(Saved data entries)
□ □ □
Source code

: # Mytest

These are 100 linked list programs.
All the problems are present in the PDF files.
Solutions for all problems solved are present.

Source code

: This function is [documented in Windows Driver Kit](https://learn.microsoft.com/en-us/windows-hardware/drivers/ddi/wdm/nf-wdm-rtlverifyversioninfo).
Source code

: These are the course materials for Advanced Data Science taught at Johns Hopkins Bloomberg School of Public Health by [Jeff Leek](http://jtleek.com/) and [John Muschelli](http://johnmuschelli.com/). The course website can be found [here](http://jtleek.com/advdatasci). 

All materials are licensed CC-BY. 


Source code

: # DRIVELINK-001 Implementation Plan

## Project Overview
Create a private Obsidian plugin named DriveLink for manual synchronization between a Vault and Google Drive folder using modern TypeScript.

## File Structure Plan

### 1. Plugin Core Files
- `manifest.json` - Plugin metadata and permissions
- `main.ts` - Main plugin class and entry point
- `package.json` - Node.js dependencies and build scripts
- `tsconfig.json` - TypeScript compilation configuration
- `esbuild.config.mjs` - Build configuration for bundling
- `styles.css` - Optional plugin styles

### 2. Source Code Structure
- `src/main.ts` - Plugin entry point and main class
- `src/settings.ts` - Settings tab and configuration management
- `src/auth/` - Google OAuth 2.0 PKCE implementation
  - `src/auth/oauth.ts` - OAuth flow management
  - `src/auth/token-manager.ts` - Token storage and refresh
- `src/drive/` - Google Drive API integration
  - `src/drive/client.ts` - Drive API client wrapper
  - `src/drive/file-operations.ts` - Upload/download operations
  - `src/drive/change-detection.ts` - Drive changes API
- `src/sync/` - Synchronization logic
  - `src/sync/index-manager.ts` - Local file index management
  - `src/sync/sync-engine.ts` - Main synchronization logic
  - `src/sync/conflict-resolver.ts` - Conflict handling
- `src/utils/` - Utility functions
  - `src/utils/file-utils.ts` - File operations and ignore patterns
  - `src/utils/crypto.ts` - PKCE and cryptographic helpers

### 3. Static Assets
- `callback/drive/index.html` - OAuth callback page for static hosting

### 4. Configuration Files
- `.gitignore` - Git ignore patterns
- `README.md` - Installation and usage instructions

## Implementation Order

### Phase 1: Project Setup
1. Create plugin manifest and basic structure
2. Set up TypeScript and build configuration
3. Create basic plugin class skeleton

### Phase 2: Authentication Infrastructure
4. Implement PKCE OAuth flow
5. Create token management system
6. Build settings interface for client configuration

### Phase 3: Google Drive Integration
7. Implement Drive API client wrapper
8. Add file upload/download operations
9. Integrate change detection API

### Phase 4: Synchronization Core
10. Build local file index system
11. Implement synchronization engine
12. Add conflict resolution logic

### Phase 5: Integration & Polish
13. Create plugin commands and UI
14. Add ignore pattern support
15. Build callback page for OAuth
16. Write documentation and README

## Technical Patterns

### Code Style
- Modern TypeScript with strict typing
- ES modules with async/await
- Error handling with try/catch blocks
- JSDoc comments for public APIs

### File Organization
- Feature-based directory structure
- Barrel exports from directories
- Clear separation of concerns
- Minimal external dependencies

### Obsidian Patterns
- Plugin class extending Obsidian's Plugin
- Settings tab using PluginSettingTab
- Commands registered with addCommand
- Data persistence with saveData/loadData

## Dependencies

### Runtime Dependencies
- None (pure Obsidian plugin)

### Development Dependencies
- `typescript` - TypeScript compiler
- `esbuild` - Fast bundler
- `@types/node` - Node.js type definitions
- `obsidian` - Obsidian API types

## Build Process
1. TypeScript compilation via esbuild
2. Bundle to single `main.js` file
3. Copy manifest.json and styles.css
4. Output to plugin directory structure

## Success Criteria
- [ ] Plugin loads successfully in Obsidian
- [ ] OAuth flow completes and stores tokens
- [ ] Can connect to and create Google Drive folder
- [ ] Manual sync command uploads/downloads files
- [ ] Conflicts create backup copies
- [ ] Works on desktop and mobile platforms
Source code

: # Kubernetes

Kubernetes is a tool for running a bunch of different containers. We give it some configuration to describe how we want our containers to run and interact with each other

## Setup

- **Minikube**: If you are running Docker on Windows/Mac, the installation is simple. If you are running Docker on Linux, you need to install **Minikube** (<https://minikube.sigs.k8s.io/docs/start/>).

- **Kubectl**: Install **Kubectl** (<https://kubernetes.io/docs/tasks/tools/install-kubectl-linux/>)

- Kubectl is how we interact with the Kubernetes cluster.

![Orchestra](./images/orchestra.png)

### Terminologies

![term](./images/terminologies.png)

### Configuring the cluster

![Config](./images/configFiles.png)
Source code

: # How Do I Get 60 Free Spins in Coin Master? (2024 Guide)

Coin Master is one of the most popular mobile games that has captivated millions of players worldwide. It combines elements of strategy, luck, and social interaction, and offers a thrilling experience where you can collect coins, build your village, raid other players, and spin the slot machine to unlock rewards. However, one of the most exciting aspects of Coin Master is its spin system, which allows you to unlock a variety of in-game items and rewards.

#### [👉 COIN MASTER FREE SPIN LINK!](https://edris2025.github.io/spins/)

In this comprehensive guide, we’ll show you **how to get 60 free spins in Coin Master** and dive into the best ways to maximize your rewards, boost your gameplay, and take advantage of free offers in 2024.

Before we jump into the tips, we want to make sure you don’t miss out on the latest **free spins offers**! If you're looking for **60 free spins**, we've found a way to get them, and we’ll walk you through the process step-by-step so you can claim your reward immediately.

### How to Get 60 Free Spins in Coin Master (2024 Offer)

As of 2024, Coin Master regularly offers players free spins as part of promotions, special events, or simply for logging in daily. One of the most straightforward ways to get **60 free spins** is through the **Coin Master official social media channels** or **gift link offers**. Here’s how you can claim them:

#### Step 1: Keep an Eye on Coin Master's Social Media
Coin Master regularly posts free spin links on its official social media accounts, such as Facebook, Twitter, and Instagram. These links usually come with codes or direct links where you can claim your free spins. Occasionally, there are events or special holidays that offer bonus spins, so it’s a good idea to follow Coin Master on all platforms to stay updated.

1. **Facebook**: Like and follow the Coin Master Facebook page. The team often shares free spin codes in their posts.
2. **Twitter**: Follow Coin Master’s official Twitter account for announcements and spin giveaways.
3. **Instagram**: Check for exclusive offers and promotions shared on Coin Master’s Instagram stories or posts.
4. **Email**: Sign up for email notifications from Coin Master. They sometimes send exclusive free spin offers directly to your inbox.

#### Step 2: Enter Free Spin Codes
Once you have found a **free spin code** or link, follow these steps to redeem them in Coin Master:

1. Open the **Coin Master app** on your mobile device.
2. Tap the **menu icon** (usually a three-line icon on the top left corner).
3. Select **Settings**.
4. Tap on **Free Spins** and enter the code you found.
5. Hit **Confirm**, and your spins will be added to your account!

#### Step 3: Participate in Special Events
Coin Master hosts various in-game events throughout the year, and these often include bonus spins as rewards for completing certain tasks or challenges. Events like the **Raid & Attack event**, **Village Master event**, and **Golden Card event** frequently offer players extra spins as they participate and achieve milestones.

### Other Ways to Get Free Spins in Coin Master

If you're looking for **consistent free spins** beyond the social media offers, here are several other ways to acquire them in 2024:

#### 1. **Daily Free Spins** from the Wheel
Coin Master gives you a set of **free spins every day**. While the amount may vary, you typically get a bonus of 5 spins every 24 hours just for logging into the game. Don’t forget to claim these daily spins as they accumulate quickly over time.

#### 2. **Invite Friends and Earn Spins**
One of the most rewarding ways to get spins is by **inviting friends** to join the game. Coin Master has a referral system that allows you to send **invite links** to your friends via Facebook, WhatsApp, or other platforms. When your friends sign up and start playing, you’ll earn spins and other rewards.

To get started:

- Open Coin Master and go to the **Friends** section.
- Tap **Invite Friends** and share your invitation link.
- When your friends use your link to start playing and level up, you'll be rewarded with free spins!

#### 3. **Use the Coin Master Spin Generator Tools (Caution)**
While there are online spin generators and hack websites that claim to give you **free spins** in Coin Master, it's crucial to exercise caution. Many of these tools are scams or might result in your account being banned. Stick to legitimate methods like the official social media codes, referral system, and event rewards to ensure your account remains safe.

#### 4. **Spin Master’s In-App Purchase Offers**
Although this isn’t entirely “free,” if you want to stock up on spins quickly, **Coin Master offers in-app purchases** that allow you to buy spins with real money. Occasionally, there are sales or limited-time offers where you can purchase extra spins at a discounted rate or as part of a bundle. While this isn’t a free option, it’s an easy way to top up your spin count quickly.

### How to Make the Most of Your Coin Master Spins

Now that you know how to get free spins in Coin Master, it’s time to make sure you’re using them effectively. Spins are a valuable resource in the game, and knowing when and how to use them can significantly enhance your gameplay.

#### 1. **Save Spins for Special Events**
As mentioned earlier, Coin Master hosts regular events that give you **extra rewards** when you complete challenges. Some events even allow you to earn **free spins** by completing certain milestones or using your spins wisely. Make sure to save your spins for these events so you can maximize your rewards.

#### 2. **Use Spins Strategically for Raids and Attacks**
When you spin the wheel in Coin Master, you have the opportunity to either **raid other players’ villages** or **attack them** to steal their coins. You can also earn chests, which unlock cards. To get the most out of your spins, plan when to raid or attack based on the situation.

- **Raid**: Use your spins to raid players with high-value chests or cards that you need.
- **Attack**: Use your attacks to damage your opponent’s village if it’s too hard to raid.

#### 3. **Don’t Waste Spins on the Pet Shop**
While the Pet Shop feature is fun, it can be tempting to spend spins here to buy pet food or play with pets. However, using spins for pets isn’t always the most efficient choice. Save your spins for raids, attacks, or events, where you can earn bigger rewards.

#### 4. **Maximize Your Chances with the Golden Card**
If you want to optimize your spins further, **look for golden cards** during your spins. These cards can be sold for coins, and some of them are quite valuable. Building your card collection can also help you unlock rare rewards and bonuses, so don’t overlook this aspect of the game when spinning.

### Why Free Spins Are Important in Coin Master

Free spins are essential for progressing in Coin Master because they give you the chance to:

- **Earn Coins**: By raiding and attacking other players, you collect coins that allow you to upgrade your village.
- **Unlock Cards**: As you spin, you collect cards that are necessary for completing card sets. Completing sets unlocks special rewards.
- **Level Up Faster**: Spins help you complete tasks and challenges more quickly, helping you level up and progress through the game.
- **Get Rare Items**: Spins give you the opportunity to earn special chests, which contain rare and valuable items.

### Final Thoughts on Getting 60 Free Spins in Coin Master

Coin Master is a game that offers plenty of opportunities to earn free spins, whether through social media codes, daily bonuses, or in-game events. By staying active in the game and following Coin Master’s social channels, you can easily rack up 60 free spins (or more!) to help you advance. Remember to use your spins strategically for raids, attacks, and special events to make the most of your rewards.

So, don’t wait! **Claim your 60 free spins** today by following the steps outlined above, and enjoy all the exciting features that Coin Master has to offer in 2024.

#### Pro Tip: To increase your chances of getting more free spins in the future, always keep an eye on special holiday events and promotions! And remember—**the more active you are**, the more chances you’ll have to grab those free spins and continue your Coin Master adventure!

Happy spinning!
□ □ □
Retype only the stretch of lines above starting at the one with "### Phase 2: Authentication Infrastructure" and stopping at the one with "- Fast bundler", exactly as written, with both kept.

### Phase 2: Authentication Infrastructure
4. Implement PKCE OAuth flow
5. Create token management system
6. Build settings interface for client configuration

### Phase 3: Google Drive Integration
7. Implement Drive API client wrapper
8. Add file upload/download operations
9. Integrate change detection API

### Phase 4: Synchronization Core
10. Build local file index system
11. Implement synchronization engine
12. Add conflict resolution logic

### Phase 5: Integration & Polish
13. Create plugin commands and UI
14. Add ignore pattern support
15. Build callback page for OAuth
16. Write documentation and README

## Technical Patterns

### Code Style
- Modern TypeScript with strict typing
- ES modules with async/await
- Error handling with try/catch blocks
- JSDoc comments for public APIs

### File Organization
- Feature-based directory structure
- Barrel exports from directories
- Clear separation of concerns
- Minimal external dependencies

### Obsidian Patterns
- Plugin class extending Obsidian's Plugin
- Settings tab using PluginSettingTab
- Commands registered with addCommand
- Data persistence with saveData/loadData

## Dependencies

### Runtime Dependencies
- None (pure Obsidian plugin)

### Development Dependencies
- `typescript` - TypeScript compiler
- `esbuild` - Fast bundler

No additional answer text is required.